[Records excerpted from a collection]
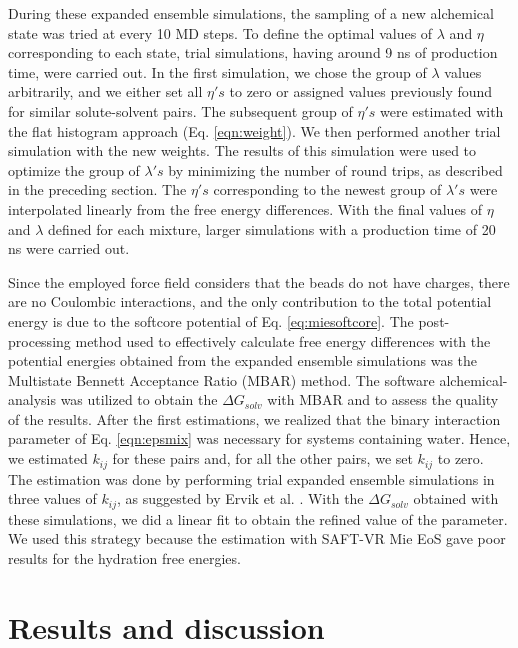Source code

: \documentclass[final,12p,times,twocolumn]{elsarticle}
\begin{document}
	During these expanded ensemble simulations, the sampling of a new alchemical state was tried at every 10 MD steps. To define the optimal values of $\lambda$ and $\eta$ corresponding to each state, trial simulations, having around 9 ns of production time, were carried out. In the first simulation, we chose the group of $\lambda$ values arbitrarily, and we either set all $\eta 's$ to zero or assigned values previously found for similar solute-solvent pairs. The subsequent group of $\eta 's$ were estimated with the flat histogram approach (Eq. \ref{eqn:weight}). We then performed another trial simulation with the new weights. The results of this simulation were used to optimize the group of $\lambda 's$ by minimizing the number of round trips, as described in the preceding section. The $\eta 's$ corresponding to the newest group of $\lambda 's$ were interpolated linearly from the free energy differences. With the final values of $\eta$ and $\lambda $ defined for each mixture, larger simulations with a production time of 20 ns were carried out.  
	
	Since the employed force field considers that the beads do not have charges, there are no Coulombic interactions, and the only contribution to the total potential energy is due to the softcore potential of Eq. \ref{eq:miesoftcore}. The post-processing method used to effectively calculate free energy differences with the potential energies obtained from the expanded ensemble simulations was the Multistate Bennett Acceptance Ratio (MBAR) method. The software alchemical-analysis \cite{klimovich} was utilized to obtain the $\Delta G_{solv}$ with MBAR and to assess the quality of the results. After the first estimations, we realized that the binary interaction parameter of Eq. \ref{eqn:epsmix} was necessary for systems containing water. Hence, we estimated  $k_{ij}$ for these pairs and, for all the other pairs, we set  $k_{ij}$ to zero. The estimation was done by performing trial expanded ensemble simulations in three values of $k_{ij}$, as suggested by Ervik et al. \cite{ervik20162}. With the $\Delta G_{solv}$ obtained with these simulations, we did a linear fit to obtain the refined value of the parameter. We used this strategy because the estimation with SAFT-VR Mie EoS gave poor results for the hydration free energies.
	
	\section{Results and discussion}
	
\end{document}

WHAT THE EXERCISE ASKS — Only the lines from the one holding "Since the employed" through the end of the records should appear in the answer, each repeated exactly.

YOUR RESPONSE —
	Since the employed force field considers that the beads do not have charges, there are no Coulombic interactions, and the only contribution to the total potential energy is due to the softcore potential of Eq. \ref{eq:miesoftcore}. The post-processing method used to effectively calculate free energy differences with the potential energies obtained from the expanded ensemble simulations was the Multistate Bennett Acceptance Ratio (MBAR) method. The software alchemical-analysis \cite{klimovich} was utilized to obtain the $\Delta G_{solv}$ with MBAR and to assess the quality of the results. After the first estimations, we realized that the binary interaction parameter of Eq. \ref{eqn:epsmix} was necessary for systems containing water. Hence, we estimated  $k_{ij}$ for these pairs and, for all the other pairs, we set  $k_{ij}$ to zero. The estimation was done by performing trial expanded ensemble simulations in three values of $k_{ij}$, as suggested by Ervik et al. \cite{ervik20162}. With the $\Delta G_{solv}$ obtained with these simulations, we did a linear fit to obtain the refined value of the parameter. We used this strategy because the estimation with SAFT-VR Mie EoS gave poor results for the hydration free energies.
	
	\section{Results and discussion}
	
\end{document}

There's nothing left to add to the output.